• _Data records_
────────────────────────────────────────

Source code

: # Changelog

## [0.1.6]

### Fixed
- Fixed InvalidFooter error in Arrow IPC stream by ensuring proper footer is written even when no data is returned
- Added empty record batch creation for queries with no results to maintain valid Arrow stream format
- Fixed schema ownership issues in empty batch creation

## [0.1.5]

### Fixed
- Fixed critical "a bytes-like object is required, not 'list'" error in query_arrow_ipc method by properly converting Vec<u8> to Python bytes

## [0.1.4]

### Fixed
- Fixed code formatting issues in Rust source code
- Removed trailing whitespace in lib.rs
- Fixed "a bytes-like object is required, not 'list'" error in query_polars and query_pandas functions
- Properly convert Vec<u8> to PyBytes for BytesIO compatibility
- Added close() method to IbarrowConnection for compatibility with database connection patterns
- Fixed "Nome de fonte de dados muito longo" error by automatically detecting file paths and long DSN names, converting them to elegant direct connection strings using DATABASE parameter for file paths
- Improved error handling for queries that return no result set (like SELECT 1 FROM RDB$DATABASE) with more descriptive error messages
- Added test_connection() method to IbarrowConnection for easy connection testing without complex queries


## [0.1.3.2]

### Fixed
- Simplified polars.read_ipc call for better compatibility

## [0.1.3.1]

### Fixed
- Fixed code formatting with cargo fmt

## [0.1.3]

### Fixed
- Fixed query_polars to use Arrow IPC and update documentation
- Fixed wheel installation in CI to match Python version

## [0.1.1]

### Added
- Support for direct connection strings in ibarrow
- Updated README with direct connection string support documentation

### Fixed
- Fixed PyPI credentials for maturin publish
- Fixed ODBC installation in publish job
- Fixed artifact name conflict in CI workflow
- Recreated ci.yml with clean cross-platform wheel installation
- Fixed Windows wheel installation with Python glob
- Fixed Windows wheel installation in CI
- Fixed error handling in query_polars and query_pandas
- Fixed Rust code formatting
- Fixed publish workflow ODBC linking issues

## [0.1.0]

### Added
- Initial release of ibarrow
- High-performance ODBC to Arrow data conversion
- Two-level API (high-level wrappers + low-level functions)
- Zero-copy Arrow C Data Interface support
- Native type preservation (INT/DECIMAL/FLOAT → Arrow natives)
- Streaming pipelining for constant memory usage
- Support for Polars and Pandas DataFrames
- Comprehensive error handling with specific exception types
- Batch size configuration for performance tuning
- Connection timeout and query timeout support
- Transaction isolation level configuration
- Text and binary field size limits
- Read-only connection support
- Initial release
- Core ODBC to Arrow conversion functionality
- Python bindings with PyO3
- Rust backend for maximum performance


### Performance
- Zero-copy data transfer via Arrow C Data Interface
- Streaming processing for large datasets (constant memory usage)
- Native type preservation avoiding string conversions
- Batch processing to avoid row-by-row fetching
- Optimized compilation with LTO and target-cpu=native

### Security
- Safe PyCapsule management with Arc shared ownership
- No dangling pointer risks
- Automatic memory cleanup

────────────────────────────────────────

• _WORK TO BE COMPLETED_
Which lines in the records above contain the word "documentation"? Return each of them.

• _WRITTEN RESPONSE_
- Fixed query_polars to use Arrow IPC and update documentation
- Updated README with direct connection string support documentation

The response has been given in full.